Search code examples
machine-learningneural-networkfeature-engineering

Dealing with Longitude and Latitude in Feature Engineering


I have a dataset which contains information about houses worldwide with the following features: house size, number of bedrooms, city name, country name, garden or not, ... (and many other typical house information). And the target variable is the price of the house.

I know that strings are not acceptable as input in a Machine Learning or Neural Network model so instead of doing one hot encoding for the city name and the country name (because I would end up with a few hundred columns) I decided to replace the city name with its geographical coordinates (one column with longitude and one column with latitude). The city where a house is located will obviously help determine the price of the house.

So does changing the city name with its longitude and latitude preserve this important information? Is it alright to change the city name with its longitude and latitude ?


Solution

  • Cartesian coordinates can be useful for the model to some extent. However, for certain models such as decision trees, properly modeling the dependency of the target variable on geographical coordinates can require overly complex models. For a clear and visual understanding of this you may check this.

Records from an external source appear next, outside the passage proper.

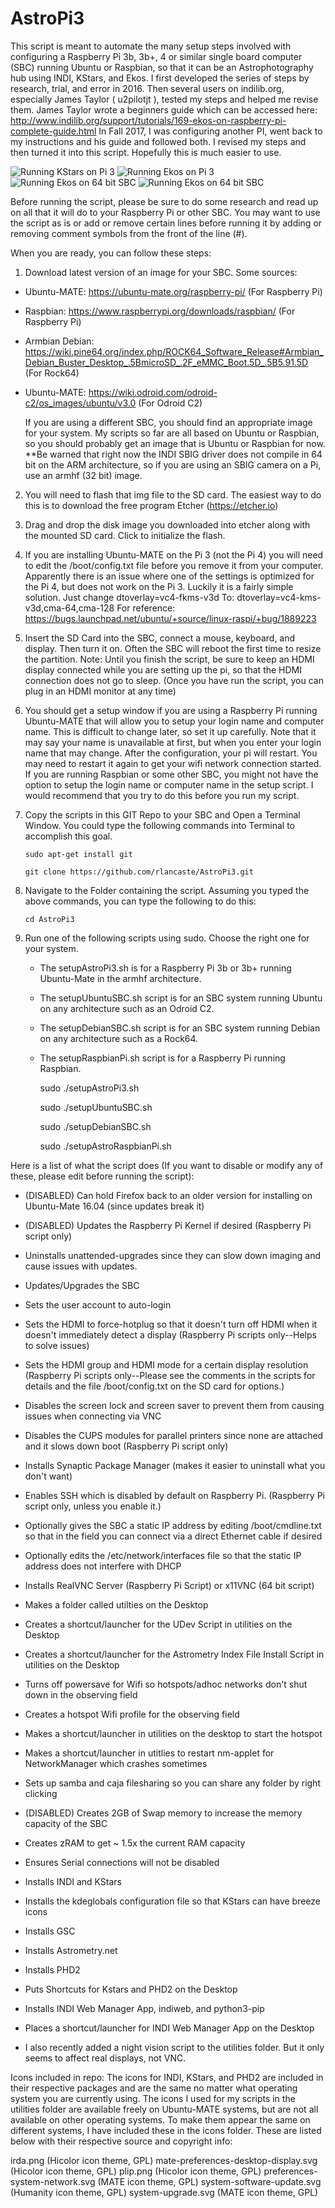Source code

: # AstroPi3

This script is meant to automate the many setup steps involved with configuring a Raspberry Pi 3b, 3b+, 4 or similar single board computer (SBC) running Ubuntu or Raspbian,
so that it can be an Astrophotography hub using INDI, KStars, and Ekos.  I first developed the series of steps by research, trial, and error
in 2016.  Then several users on indilib.org, especially James Taylor ( u2pilotjt ), tested my steps and helped me revise them.
James Taylor wrote a beginners guide which can be accessed here:  http://www.indilib.org/support/tutorials/169-ekos-on-raspberry-pi-complete-guide.html
In Fall 2017,  I was configuring another PI, went back to my instructions and his guide and followed both.  I revised my steps and then
turned it into this script.  Hopefully this is much easier to use.

![Running KStars on Pi 3](/images/runningPi3.png "Running KStars on Pi 3")
![Running Ekos on Pi 3](/images/ekosRunning.png "Running Ekos on Pi 3")
![Running Ekos on 64 bit SBC](/images/64bitEkos.png "Running Ekos on 64 bit SBC")
![Running Ekos on 64 bit SBC](/images/armbian.png "Running Ekos on a Debian Rock64 SBC")

Before running the script, please be sure to do some research and read up on all that it will do to your Raspberry Pi or other SBC.  You may want to 
use the script as is or add or remove certain lines before running it by adding or removing comment symbols from the front of the line (#).

When you are ready, you can follow these steps:

1.	Download latest version of an image for your SBC.  Some sources:
- Ubuntu-MATE: https://ubuntu-mate.org/raspberry-pi/ (For Raspberry Pi) 
- Raspbian: https://www.raspberrypi.org/downloads/raspbian/ (For Raspberry Pi)
- Armbian Debian: https://wiki.pine64.org/index.php/ROCK64_Software_Release#Armbian_Debian_Buster_Desktop_.5BmicroSD_.2F_eMMC_Boot.5D_.5B5.91.5D (For Rock64)
- Ubuntu-MATE: https://wiki.odroid.com/odroid-c2/os_images/ubuntu/v3.0 (For Odroid C2)

	If you are using a different SBC, you should find an appropriate image for your system.  My scripts so far are all based on Ubuntu or Raspbian, so you should
	probably get an image that is Ubuntu or Raspbian for now.
	**Be warned that right now the INDI SBIG driver does not compile in 64 bit on the ARM architecture, so if you are using an SBIG camera on a Pi, use an armhf (32 bit) image.
2.  You will need to flash that img file to the SD card.  The easiest way to do this is to download the free program Etcher (https://etcher.io)
3.  Drag and drop the disk image you downloaded into etcher along with the mounted SD card.  Click to initialize the flash.
4.  If you are installing Ubuntu-MATE on the Pi 3 (not the Pi 4) you will need to edit the /boot/config.txt file before you remove it from your computer.  Apparently there is an issue where one of the settings is optimized for the Pi 4, but does not work on the Pi 3.
	Luckily it is a fairly simple solution.  Just change 
		dtoverlay=vc4-fkms-v3d 
	To:
		dtoverlay=vc4-kms-v3d,cma-64,cma-128
	For reference: https://bugs.launchpad.net/ubuntu/+source/linux-raspi/+bug/1889223
5.  Insert the SD Card into the SBC, connect a mouse, keyboard, and display.  Then turn it on.  Often the SBC will reboot the first time to resize the partition.
    Note:  Until you finish the script, be sure to keep an HDMI display connected while you are setting up the pi, so that the HDMI connection does not go to sleep.
	(Once you have run the script, you can plug in an HDMI monitor at any time) 
6.  You should get a setup window if you are using a Raspberry Pi running Ubuntu-MATE that will allow you to setup your login name and computer name.
    This is difficult to change later, so set it up carefully. Note that it may say your name is unavailable at first, but when you enter your login name that may change.
	After the configuration, your pi will restart.  You may need to restart it again to get your wifi network connection started.  If you are running Raspbian or some other SBC,
	you might not have the option to setup the login name or computer name in the setup script.  I would recommend that you try to do this before you run my script.
7.  Copy the scripts in this GIT Repo to your SBC and Open a Terminal Window.  You could type the following commands into Terminal to accomplish this goal.

		sudo apt-get install git
	
		git clone https://github.com/rlancaste/AstroPi3.git
	
8.  Navigate to the Folder containing the script.  Assuming you typed the above commands, you can type the following to do this:

		cd AstroPi3
	
9.  Run one of the following scripts using sudo.  Choose the right one for your system.  
	- The setupAstroPi3.sh is for a Raspberry Pi 3b or 3b+ running Ubuntu-Mate in the armhf architecture.  
	- The setupUbuntuSBC.sh script is for an SBC system running Ubuntu on any architecture such as an Odroid C2.
	- The setupDebianSBC.sh script is for an SBC system running Debian on any architecture such as a Rock64.
	- The setupRaspbianPi.sh script is for a Raspberry Pi running Raspbian.  

		sudo ./setupAstroPi3.sh
	
		sudo ./setupUbuntuSBC.sh
		
		sudo ./setupDebianSBC.sh
		
		sudo ./setupAstroRaspbianPi.sh
	
Here is a list of what the script does (If you want to disable or modify any of these, please edit before running the script):

- (DISABLED) Can hold Firefox back to an older version for installing on Ubuntu-Mate 16.04 (since updates break it)

- (DISABLED) Updates the Raspberry Pi Kernel if desired (Raspberry Pi script only)

- Uninstalls unattended-upgrades since they can slow down imaging and cause issues with updates.

- Updates/Upgrades the SBC

- Sets the user account to auto-login

- Sets the HDMI to force-hotplug so that it doesn't turn off HDMI when it doesn't immediately detect a display (Raspberry Pi scripts only--Helps to solve issues)

- Sets the HDMI group and HDMI mode for a certain display resolution (Raspberry Pi scripts only--Please see the comments in the scripts for details and the file /boot/config.txt on the SD card for options.)

- Disables the screen lock and screen saver to prevent them from causing issues when connecting via VNC

- Disables the CUPS modules for parallel printers since none are attached and it slows down boot (Raspberry Pi script only)

- Installs Synaptic Package Manager (makes it easier to uninstall what you don't want)

- Enables SSH which is disabled by default on Raspberry Pi. (Raspberry Pi script only, unless you enable it.)

- Optionally gives the SBC a static IP address by editing /boot/cmdline.txt so that in the field you can connect via a direct Ethernet cable if desired

- Optionally edits the /etc/network/interfaces file so that the static IP address does not interfere with DHCP

- Installs RealVNC Server (Raspberry Pi Script) or x11VNC (64 bit script)

- Makes a folder called utilties on the Desktop

- Creates a shortcut/launcher for the UDev Script in utilities on the Desktop

- Creates a shortcut/launcher for the Astrometry Index File Install Script in utilities on the Desktop

- Turns off powersave for Wifi so hotspots/adhoc networks don't shut down in the observing field

- Creates a hotspot Wifi profile for the observing field

- Makes a shortcut/launcher in utilities on the desktop to start the hotspot

- Makes a shortcut/launcher in utitlies to restart nm-applet for NetworkManager which crashes sometimes

- Sets up samba and caja filesharing so you can share any folder by right clicking

- (DISABLED) Creates 2GB of Swap memory to increase the memory capacity of the SBC

- Creates zRAM to get ~ 1.5x the current RAM capacity

- Ensures Serial connections will not be disabled

- Installs INDI and KStars

- Installs the kdeglobals configuration file so that KStars can have breeze icons

- Installs GSC

- Installs Astrometry.net

- Installs PHD2

- Puts Shortcuts for Kstars and PHD2 on the Desktop

- Installs INDI Web Manager App, indiweb, and python3-pip

- Places a shortcut/launcher for INDI Web Manager App on the Desktop

- I also recently added a night vision script to the utilities folder.  But it only seems to affect real displays, not VNC.

Icons included in repo:
The icons for INDI, KStars, and PHD2 are included in their respective packages and are the same
no matter what operating system you are currently using.  The icons I used
for my scripts in the utilities folder are available freely on Ubuntu-MATE systems, but are not
all available on other operating systems.  To make them appear the same on different systems, I have
included these in the icons folder.  These are listed below with their respective source and copyright info:

irda.png (Hicolor icon theme, GPL)
mate-preferences-desktop-display.svg (Hicolor icon theme, GPL)
plip.png (Hicolor icon theme, GPL)
preferences-system-network.svg (MATE icon theme, GPL)
system-software-update.svg (Humanity icon theme, GPL)
system-upgrade.svg (MATE icon theme, GPL)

    A common approach in these cases is to transform the coordinates into polar coordinates, and add them as new features. When you think about it, you're adding a new way of expressing a same thing, just in a different scale or system. That way a tree will require less splits to be able to model this spatial dependency of the samples.

    That being said, I would not completely replace the existing geolocation data with coordinates. It would probably be interesting too to add some aggregates/statistics based on the country of city data, rather than one hot encoding them or just replacing them by coordinates.